Americans are more pessimistic about the U.S. economic outlook than they have been since the start of the Obama administration and most believe the United States is on the wrong track, according to a New York Times/CBS News poll released Thursday.
The number of Americans who think the economy is getting worse jumped 13 percentage points in just one month, to 39 percent, the poll suggested.
Just 23 percent said they thought the economy was improving, down 3 percentage points from the previous month.
Seventy percent of respondents said the country was heading in the wrong direction and most think neither President Barack Obama nor Congressional Republicans share their priorities for the country, the poll showed.
The dour mood is dragging down performance ratings for President Barack Obama and both parties in Congress with the 2012 election season already underway, the poll found.
Fifty-seven percent of respondents said they disapprove of Obama's handling of the economy, while 75 percent said they disapprove of the way Congress is handling its job.

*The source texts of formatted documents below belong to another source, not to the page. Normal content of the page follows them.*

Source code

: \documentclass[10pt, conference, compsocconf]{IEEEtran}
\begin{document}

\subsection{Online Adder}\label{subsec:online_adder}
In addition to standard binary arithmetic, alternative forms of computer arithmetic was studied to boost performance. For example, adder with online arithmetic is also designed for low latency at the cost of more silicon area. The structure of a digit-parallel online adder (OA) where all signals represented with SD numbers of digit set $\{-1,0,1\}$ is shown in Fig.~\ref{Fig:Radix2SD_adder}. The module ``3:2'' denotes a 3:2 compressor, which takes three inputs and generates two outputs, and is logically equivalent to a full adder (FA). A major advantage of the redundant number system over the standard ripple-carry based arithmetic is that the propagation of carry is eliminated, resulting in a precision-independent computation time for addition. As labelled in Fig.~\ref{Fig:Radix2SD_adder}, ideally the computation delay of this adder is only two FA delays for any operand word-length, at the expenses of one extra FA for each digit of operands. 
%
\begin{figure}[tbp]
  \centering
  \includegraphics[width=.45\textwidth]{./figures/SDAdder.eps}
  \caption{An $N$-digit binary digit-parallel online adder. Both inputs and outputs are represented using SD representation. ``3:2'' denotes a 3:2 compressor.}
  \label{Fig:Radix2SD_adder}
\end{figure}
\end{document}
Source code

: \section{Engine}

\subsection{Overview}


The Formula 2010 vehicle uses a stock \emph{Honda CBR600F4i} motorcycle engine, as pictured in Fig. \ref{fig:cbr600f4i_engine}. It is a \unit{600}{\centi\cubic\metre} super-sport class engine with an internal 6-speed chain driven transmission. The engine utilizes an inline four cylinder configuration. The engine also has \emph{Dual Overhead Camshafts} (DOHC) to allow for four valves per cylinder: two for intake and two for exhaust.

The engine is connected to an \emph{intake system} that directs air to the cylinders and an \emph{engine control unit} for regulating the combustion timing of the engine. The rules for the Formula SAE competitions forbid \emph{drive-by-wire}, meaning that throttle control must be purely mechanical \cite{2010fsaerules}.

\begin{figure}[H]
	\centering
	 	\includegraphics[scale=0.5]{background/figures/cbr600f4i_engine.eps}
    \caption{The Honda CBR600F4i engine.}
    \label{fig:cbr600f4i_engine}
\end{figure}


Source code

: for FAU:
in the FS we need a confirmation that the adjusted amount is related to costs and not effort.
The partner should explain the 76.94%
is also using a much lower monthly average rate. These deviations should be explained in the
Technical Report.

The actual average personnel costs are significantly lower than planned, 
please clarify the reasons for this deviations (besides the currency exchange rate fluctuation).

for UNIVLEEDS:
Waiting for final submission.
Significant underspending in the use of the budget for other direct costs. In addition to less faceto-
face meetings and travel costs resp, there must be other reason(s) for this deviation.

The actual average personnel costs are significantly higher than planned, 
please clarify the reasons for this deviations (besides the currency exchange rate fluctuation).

While Washington is consumed with debate over deficit-reduction proposals, Americans seemed uncertain about the impact of cutting the deficit on the U.S. economy.
Some 29 percent of those polled said cutting the deficit would create more jobs, while 29 percent said deficit-cutting would cost jobs and 27 percent said it would have no effect on the employment outlook.
The poll found considerable support for Obama's proposal to raise taxes on the wealthy -- 72 percent of respondents approved of that idea as a way to address the deficit.
Obama's job approval stood at 46 percent, while 45 percent did not approve of his performance in office.
More than half of poll respondents, 56 percent, said they did not have a favorable view of Republicans in Congress, as opposed to 37 percent who said they did.
The Democratic Party fared somewhat better, with a 49 percent approval rating versus 44 percent disapproval.
The telephone survey of 1,224 adults was conducted Friday through Wednesday and had a margin of sampling error of plus or minus three percentage points.